The relatively low August unemployment rate usually leads to wage escalation as a natural result of supply/demand. Wage escalation is happening in the skilled job categories, the core of middle income households. Yet we know that it is not happening in the unskilled ranks. Why is that? To try to answer that rather complex question, let’s look at some more data. The 5.1% August unemployment rate translates to eight million people seeking work. While that seems like a lot of people, in just the past 12 months it has decreased by 1.5 million people. That would lead to a reasonable conclusion that the minimum wage issue, and perhaps other political labor issues, may become less of a political issue in aggregate, at least until we look further.

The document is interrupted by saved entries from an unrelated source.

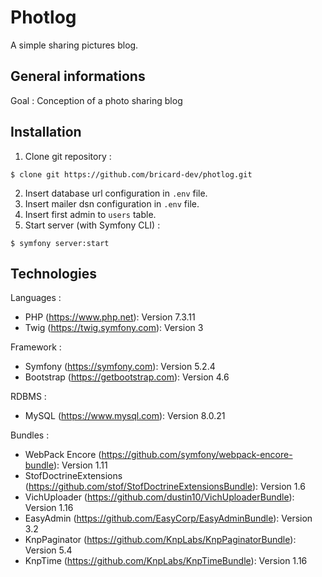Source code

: # Photlog
A simple sharing pictures blog.

## General informations
Goal : Conception of a photo sharing blog

## Installation
1. Clone git repository :
```
$ clone git https://github.com/bricard-dev/photlog.git
```
2. Insert database url configuration in `.env` file.
3. Insert mailer dsn configuration in `.env` file.
4. Insert first admin to `users` table.
5. Start server (with Symfony CLI) : 
```
$ symfony server:start
```

## Technologies
Languages :
* PHP (https://www.php.net): Version 7.3.11
* Twig (https://twig.symfony.com): Version 3

Framework :
* Symfony (https://symfony.com): Version 5.2.4
* Bootstrap (https://getbootstrap.com): Version 4.6

RDBMS :
* MySQL (https://www.mysql.com): Version 8.0.21

Bundles :
* WebPack Encore (https://github.com/symfony/webpack-encore-bundle): Version 1.11
* StofDoctrineExtensions (https://github.com/stof/StofDoctrineExtensionsBundle): Version 1.6
* VichUploader (https://github.com/dustin10/VichUploaderBundle): Version 1.16
* EasyAdmin (https://github.com/EasyCorp/EasyAdminBundle): Version 3.2
* KnpPaginator (https://github.com/KnpLabs/KnpPaginatorBundle): Version 5.4
* KnpTime (https://github.com/KnpLabs/KnpTimeBundle): Version 1.16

A key factor in the employment picture is the length of time being unemployed. The number of persons unemployed for less than 5 weeks decreased by 393,000 to 2.1 million in August. The number of long-term unemployed (those jobless for 27 weeks or more) held at 2.2 million in August and accounted for 27.7 percent of the unemployed. Over the past 12 months, the number of long-term unemployed is down by 779,000. The implications one could draw from these data are that the recently unemployed are finding new jobs at an accelerating pace and the trend is improving for active job seekers who have been unemployed in excess of half a year.
Then there are the number of persons employed part time for economic reasons (sometimes referred to as involuntary part-time workers). That number was little changed in August at 6.5 million. These individuals, who would have preferred full-time employment, were working part time because their hours had been cut back or because they were unable to find a full-time job.
The final unemployment piece to the jobs puzzle are the 1.8 million persons in August who were marginally attached to the labor force, which also is down (by 329,000) from a year earlier. These individuals were not in the labor force, wanted and were available for work, and had looked for a job sometime in the prior 12 months. They were not counted as unemployed because they had not searched for work in the 4 weeks preceding the survey. Within that group, BLS estimates that there were 624,000 discouraged workers in August. That group has also experienced improvement in the amount of 151,000 from a year earlier. Discouraged workers are persons not currently looking for work because they believe no jobs are available for them. The remaining 1.2 million persons marginally attached to the labor force in August had not searched for work for reasons such as school attendance or family responsibilities.
I’ll try to add all these data up and see what they suggest for the political environment and franchising. There are eight million people seeking work today and that trend has improved significantly in the past year, although it likely will slow down. Inside that total are about two million people unemployed for less than five weeks, a large portion of which should be expected to be employed again soon, and a similar number unemployed for longer than six months, which one could assume have greater challenges finding employment for a variety of reasons.
Outside those eight million people are another 6.5 million part-time workers and 1.8 million people marginally attached to the work force. From an employment standpoint, even if I assume that a relatively lower percentage of those seeking work for more than six months have less appeal I still have at least seven million job seekers. Adding the majority of part-time workers seeking full-time work gets me to an employment pool of at least 13 million people. Categorizing the rest of the long term unemployed and marginally attached as a reserve pool adds another 3 million or so potential workers.
If it continues to be a long term issue, why isn’t franchising being considered part of the solution? I think the missing piece is we are not collecting the right labor information to prove the very points we know to be true – franchising creates jobs, trains unskilled workers and helps low skilled workers move into the middle class. This reality is quite the opposite of the common perception of franchising being a dead-end hamburger flipping job machine. It’s time to get the data to prove our message is aligned with our actions.